The synths in The Don is Dead seems like a musical comment on the true nature of the mafia. The orchestra is reflecting the surface that they try to project, that they're tough businessmen in suits, sophisticated and classy. But underneath that is the truth, that they're really just violent street thugs, represented by the synth effect which sounds like a termite in the background, scratching at the facade.

And as the podcast mentions, it racks up the tension in scenes that don't really have any, It adds a nervousness.

 
 Posted:   Aug 23, 2020 - 8:04 AM   
 By:   Yavar Moradi   (Member)

That’s a cool description! And speaking of nervousness...I neglected to bring this up in the podcast (wanted to keep it to half an hour or less) but another element of the Main Title besides the synth lept out at me: scissors as a percussion instrument! That’s straight out of “Nervous Man in a $4 Room”! (Also I think Jerry did it the following year in his “Late Date” Thriller score.)

Yavar

 
 
 Posted:   Aug 23, 2020 - 1:33 PM   
 By:   Graham Watt   (Member)

As regards THE DON IS DEAD, I just listened to Yavar's mini-podcast. Good one, Yavar! I've certainly got this on my wish list. Hope it's still in stock in ten years time. I remember watching the film on TV probably back in the late '70s, and I never noticed anything annoying about the synths. I've just re-acquainted myself with (parts of) the movie on YouTube, and I do remember the terrific dramatic scoring for the climactic scene - you remember, running, car window, guns, death... The Main Titles are actually pretty cool. There might be a "squelch" or a "quack" too many, but it never honestly bothered me until I attached a semantic value to it.

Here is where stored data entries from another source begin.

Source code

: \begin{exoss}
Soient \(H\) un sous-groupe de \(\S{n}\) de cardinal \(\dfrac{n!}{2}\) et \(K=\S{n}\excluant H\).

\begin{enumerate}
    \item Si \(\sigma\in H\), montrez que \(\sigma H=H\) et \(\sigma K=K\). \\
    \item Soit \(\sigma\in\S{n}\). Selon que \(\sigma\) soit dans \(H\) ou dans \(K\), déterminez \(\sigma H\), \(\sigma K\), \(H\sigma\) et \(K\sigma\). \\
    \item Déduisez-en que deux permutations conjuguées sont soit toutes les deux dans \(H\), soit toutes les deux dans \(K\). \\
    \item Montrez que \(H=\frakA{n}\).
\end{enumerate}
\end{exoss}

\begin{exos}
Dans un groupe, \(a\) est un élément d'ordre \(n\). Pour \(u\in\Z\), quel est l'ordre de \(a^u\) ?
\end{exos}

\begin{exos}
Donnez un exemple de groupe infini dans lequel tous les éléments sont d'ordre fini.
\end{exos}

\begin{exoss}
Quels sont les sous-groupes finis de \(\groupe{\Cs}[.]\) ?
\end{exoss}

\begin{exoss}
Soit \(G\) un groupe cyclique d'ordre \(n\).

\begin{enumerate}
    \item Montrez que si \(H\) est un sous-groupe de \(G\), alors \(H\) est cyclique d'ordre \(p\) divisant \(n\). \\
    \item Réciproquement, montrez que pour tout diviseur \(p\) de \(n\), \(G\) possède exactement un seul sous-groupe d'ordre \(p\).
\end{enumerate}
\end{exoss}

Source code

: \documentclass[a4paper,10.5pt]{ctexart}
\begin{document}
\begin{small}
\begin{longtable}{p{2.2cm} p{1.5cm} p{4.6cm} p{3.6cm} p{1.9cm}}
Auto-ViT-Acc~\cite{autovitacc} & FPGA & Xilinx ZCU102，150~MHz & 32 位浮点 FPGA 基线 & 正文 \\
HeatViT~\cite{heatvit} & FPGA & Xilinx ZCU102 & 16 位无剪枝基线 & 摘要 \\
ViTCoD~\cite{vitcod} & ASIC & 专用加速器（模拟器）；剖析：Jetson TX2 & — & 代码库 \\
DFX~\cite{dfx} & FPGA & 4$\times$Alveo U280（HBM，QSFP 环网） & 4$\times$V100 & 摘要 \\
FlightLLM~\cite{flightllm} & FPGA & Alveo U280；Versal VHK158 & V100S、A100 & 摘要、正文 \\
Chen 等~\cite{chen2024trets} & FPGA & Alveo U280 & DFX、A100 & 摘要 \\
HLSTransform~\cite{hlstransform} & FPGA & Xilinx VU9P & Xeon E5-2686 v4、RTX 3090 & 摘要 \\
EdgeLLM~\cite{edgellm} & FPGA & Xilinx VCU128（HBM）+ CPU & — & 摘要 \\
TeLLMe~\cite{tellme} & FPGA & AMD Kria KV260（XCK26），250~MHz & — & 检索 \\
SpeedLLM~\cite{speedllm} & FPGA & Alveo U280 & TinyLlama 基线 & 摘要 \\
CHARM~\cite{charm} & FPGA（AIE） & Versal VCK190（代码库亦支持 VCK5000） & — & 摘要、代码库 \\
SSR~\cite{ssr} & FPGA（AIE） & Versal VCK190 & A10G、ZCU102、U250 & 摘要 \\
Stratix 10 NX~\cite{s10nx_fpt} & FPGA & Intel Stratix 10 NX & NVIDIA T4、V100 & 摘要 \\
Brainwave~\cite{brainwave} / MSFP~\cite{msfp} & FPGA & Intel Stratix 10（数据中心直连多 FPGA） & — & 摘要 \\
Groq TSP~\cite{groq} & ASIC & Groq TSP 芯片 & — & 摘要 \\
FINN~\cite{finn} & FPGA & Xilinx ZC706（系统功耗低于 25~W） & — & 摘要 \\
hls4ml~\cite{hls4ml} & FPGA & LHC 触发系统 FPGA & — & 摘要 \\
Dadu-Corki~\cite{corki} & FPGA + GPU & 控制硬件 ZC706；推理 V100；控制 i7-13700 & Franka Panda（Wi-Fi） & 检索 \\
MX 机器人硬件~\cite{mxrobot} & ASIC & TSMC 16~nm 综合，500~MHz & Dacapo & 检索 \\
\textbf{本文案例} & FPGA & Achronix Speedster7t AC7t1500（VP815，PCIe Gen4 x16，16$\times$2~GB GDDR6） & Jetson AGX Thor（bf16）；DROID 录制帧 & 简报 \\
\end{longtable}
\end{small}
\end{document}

I'm posting this here rather than on any of the other DON threads because I have to say that I'm enjoying EXTREME PREJUDICE more each time I hear it. It's not one I can stomach in its 50-minute presentation, never mind the even longer one, but it's increasingly interesting when done in 15 or 20 minute chunks. And I think I'm enjoying it more because I'm trying to shake off those semantic associations. I have this affliction where I have to turn everything into words in order to understand them. So when I listened to EXTREME PREJUDICE in the past I was extremely prejudiced due to mentally filing things in my brain negatively as "Simmons", "Basketball", "Boxing glove" etc. Now I'm trying to get rid of those wordgames and just hear it all as "music".

Same goes for THE DON IS DEAD. It's all part of the musical fabric. But if I start thinking in words such as "quack", "duck" etc then I'm off to a bad start.

 
 
 Posted:   Aug 23, 2020 - 1:40 PM   
 By:   Hurdy Gurdy   (Member)

Maybe Goldsmith was trying to score The Big Duck, hence those quacks from his keyboards.